I love writing a synopsis. There, I said it out loud.
Hard to believe, right? It is excruciatingly difficult to take 90,000+ words and distill them into three or four hundred, or less, and still keep what remains sufficiently interesting. There is a famous quote by Mark Twain and others, which I will here bastardize: I didn’t have time to write a synopsis so I wrote a novel instead.
Writing a Synopsis is not just work, more like like murder. All your secondary plot lines are disappeared with a stroke of the delete key. Vital supporting characters cease to exist. Subtlety and nuance? Vaporized. All the ingredients you had cooked together for readers to feast upon are sucked away: Your seven-course meal of delight reduced to a common bowl half full of watery soup.
But hey, some people like bouillabaisse. And now, I realize, I do too. Hmm, maybe I’m having a cognitive dissonance moment, a Stockholm syndrome thing where, having been captive and put through hell, I’m in love with the devil now.

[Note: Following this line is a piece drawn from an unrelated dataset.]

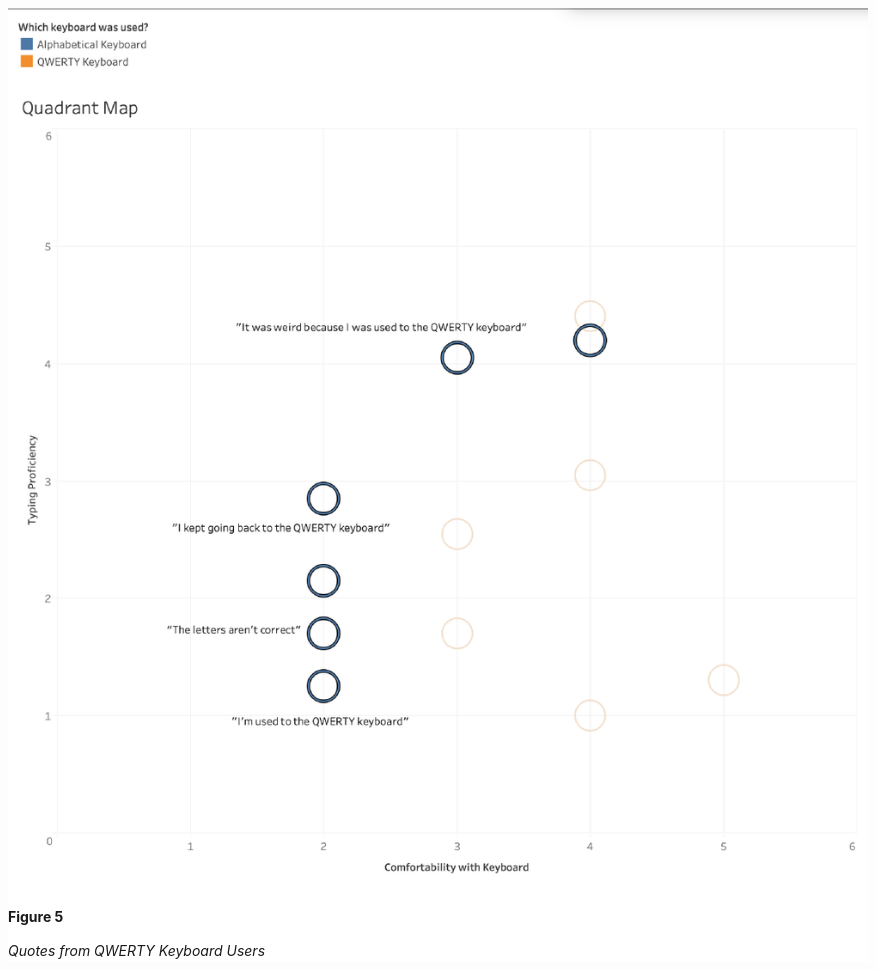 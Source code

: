 ![quotes from alphabetical group](img/alphabetical_quotes.png)

**Figure 5**

*Quotes from QWERTY Keyboard Users*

It can take dozens of days to come close to a sufficiently short synopsis. There will be aspects of the tale that cannot be left out, aspects that demand many sentences to describe. But in making those cut-or-keep decisions, you learn what is truly essential, and what is not. A good synopsis reveals the skeleton that holds the entire story together, that helps it walk, run, sit up straight, or lie down in a heap.
Being forced to distill key scenes from the story (Which ones are key, anyway? Hopefully every one.) into just a few words raises a crucial question,
Be careful, though. What gets left out of a synopsis is often the very seasoning and complexity that moves your story toward art, an experience that comes to life in the mind of the reader. But that’s what the book is for. The synopsis is the tease, delivered without hype [but not without a dash of style], that helps the full story find its readers – a tool that the agent, the editor, the reviewer can scan, and hopefully want to see more.
Writing a novel, you’ll spend maybe years crafting a landscape in intricate detail, sculpting it down to the last flower and pricker bush. But now, summarizing it, you are climbing a mountain and looking out over the entire work. See those peaks and valleys? Is that a rainforest out there or a desert?
And, here’s my revelation (I am still learning after all these years.): Why wait until the story is finished? Periodically stopping during your development process and writing a synopsis of what you’ve got so far can give you a high-level view of what you’ve accomplished, a perspective hard to achieve while you’re working on that gorgeous landscape. Or hellscape, your choice!